The fee for conservation planning is discretionary and the Secretary is not required to implement the change in authority. However, the proposal has appeared in the Administration's budget request for the previous four years.
The action creating this fee was a change in authority and does not require action through annual appropriations until fees are collected. Once fees are deposited in the CTAF, appropriators may choose to reduce CO and supplement appropriations with the fund.
A number of conservation and producer organizations oppose the fee, citing that it will reduce adoption of conservation practices, is administratively burdensome, and generally is cost ineffective.

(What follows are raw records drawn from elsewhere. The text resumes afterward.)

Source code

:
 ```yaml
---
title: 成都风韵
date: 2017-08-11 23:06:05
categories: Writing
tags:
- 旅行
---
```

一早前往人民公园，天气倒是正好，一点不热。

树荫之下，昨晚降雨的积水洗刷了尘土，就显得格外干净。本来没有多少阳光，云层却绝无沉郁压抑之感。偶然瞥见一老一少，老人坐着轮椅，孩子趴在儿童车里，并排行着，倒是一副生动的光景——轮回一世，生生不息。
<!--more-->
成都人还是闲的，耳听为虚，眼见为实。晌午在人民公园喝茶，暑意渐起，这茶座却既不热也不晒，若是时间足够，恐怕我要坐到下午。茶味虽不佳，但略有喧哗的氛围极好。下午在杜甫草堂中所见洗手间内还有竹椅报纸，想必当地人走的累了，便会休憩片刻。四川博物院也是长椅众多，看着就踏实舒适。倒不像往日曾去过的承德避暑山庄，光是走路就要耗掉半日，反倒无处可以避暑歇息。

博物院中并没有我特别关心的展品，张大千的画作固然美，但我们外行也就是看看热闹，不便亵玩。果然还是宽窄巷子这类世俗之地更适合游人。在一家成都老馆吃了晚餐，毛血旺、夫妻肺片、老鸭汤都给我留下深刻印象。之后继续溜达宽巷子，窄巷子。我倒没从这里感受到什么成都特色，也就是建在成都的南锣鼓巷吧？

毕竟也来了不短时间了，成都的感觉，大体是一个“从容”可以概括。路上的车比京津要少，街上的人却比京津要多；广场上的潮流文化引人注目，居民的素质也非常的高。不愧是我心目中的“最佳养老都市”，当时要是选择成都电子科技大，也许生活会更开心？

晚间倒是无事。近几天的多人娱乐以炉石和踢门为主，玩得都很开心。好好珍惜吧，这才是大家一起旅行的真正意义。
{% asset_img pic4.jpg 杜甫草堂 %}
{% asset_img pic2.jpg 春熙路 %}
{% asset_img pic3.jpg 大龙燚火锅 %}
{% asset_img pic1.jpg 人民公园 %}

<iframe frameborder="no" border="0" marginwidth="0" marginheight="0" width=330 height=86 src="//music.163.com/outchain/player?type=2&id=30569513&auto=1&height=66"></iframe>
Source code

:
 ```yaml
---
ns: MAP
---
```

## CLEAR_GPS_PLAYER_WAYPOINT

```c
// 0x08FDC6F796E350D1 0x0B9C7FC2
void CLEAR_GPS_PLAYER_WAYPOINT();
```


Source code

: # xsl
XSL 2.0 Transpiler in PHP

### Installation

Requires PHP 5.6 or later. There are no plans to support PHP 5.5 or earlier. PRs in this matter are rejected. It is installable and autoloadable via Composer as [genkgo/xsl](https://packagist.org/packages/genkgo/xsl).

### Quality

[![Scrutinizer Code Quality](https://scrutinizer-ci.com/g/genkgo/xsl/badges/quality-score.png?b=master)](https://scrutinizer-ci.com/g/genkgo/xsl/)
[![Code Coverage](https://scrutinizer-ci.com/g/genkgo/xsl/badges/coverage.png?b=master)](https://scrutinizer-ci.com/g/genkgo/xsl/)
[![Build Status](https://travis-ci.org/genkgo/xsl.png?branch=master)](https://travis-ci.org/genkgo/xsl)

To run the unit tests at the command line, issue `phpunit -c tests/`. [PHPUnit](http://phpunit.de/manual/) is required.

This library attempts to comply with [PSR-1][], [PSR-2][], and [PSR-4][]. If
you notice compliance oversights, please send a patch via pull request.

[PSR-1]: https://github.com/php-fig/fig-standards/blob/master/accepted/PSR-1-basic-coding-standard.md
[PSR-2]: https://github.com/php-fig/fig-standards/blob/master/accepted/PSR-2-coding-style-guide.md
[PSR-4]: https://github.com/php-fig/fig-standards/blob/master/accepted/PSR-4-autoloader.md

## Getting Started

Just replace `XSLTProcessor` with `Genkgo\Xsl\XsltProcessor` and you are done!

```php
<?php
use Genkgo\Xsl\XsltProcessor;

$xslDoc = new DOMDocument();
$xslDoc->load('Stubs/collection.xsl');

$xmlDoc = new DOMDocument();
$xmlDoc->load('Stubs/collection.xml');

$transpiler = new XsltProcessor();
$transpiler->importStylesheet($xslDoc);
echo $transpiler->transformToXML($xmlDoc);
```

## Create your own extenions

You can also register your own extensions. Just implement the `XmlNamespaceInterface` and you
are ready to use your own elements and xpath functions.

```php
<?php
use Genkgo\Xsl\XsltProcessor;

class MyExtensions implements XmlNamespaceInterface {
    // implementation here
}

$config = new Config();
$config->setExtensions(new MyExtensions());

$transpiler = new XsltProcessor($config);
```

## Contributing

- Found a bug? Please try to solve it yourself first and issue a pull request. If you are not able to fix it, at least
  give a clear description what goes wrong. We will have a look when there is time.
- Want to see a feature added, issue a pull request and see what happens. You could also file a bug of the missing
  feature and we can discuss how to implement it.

The enacted FY2014 appropriation also provides $4 million to a previously-dormant program known as the Water Bank Program (WBP).75 The WBP was authorized in 197076 and operated until funding was eliminated in the FY1995 Agriculture Appropriations Act.77 According to FY1995 House and Senate appropriations report language, the program was duplicative of the Wetlands Reserve Program (WRP, a previous farm bill program) and less effective because of shorter contract lengths.78 Under the WBP, USDA enters into non-renewable, 10-year contracts with landowners and operators to maintain wetlands in lieu of draining the land for agricultural production. Rental payments are made annually and no funding is provided for conservation practices. Land enrolled in WBP cannot be cropped.
After 17 years of no funding, the program was appropriated $7.5 million in FY2012. These funds were obligated exclusively in Minnesota, North Dakota, and South Dakota and were focused on flood reduction.79 In FY2012 highest priority was given for cropland ($50/acre/year), then pasture, hay and rangeland ($35/acre/year), and finally forestland ($20/acre/year). The Administration requested no funding for WBP in FY2014.
The enacted FY2014 appropriation permanently cancels any remaining funds for the Resource Conservation and Development (RC&D) program – approximately $2 million.80 The RC&D program was authorized in 1962 and consisted of 375 designated RC&D areas nationwide. The RC&D program was terminated in the FY2011 long-term continuing resolution and the FY2014 Administration's request proposed rescinding the remaining unobligated balance of the program. Close-out of the program was complete in FY2012.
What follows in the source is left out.